> _EXTRACTED ENTRIES_:

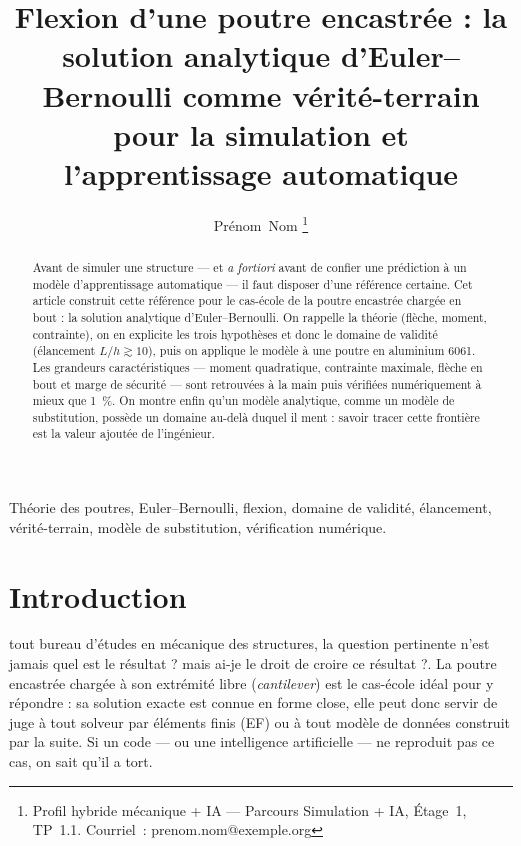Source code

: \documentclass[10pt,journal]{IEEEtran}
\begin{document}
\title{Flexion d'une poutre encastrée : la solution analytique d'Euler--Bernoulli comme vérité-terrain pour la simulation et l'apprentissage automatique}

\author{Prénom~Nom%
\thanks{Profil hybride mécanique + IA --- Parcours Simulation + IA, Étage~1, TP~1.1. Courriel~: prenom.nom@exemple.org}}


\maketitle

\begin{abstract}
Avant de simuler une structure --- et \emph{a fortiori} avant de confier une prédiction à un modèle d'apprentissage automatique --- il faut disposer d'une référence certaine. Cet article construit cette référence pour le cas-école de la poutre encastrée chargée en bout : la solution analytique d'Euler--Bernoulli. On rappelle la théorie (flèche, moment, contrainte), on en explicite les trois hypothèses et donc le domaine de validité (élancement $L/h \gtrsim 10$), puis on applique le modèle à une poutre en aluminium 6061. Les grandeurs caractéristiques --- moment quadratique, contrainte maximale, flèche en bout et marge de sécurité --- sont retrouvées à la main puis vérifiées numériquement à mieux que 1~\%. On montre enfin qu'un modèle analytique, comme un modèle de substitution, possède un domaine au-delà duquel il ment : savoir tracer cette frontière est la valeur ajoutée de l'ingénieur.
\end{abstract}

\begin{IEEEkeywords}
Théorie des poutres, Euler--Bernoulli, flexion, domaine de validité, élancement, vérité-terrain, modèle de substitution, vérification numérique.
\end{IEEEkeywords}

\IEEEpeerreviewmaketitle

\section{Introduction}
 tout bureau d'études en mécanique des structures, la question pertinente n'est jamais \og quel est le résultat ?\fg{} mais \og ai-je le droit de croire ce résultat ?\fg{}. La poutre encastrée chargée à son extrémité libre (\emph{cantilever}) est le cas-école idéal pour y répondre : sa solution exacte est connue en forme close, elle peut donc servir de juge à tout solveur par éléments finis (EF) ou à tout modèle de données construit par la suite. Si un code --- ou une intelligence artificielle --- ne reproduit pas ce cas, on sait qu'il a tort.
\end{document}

---

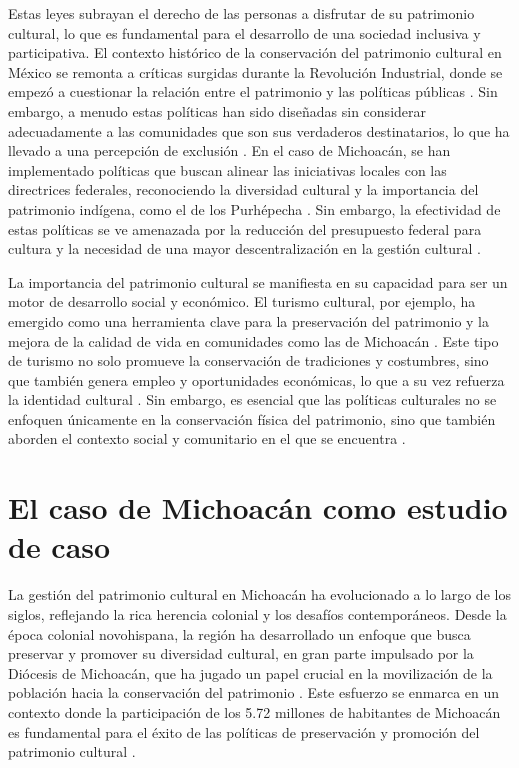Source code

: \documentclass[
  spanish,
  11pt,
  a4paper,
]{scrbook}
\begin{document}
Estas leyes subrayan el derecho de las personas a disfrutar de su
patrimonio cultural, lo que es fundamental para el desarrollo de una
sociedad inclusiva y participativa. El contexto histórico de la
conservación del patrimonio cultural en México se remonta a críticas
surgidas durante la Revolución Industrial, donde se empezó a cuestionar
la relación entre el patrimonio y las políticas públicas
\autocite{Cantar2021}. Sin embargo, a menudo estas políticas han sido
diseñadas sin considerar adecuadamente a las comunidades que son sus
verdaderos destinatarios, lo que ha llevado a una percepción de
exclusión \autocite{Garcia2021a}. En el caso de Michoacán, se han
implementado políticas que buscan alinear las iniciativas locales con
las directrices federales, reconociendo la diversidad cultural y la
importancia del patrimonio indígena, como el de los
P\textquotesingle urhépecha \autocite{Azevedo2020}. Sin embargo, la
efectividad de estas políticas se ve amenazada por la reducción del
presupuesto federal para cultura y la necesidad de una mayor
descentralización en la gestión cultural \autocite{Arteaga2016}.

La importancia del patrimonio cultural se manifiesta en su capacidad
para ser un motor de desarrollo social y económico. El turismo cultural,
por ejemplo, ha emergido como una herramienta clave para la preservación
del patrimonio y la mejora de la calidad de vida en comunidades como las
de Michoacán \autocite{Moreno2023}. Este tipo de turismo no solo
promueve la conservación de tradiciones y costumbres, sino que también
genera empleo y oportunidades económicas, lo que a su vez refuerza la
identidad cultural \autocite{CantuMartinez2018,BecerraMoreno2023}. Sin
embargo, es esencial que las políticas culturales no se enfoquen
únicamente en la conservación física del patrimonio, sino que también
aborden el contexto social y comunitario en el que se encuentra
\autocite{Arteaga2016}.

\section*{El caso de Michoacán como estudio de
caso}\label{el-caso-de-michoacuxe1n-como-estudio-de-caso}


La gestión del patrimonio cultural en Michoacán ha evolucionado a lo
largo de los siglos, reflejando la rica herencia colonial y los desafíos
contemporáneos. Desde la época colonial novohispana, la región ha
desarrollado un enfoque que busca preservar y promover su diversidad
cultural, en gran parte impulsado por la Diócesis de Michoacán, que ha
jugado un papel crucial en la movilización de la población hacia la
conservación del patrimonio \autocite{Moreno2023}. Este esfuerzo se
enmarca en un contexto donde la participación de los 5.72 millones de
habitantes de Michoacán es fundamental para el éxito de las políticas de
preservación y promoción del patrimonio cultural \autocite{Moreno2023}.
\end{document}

> _EXERCISE_:
Within the listing above, extract exactly the lines from the line with "políticas han sido" to the line with "Michoacán, se han", the two named lines included, and no others.

> _OUTPUT BELOW_:
\autocite{Cantar2021}. Sin embargo, a menudo estas políticas han sido
diseñadas sin considerar adecuadamente a las comunidades que son sus
verdaderos destinatarios, lo que ha llevado a una percepción de
exclusión \autocite{Garcia2021a}. En el caso de Michoacán, se han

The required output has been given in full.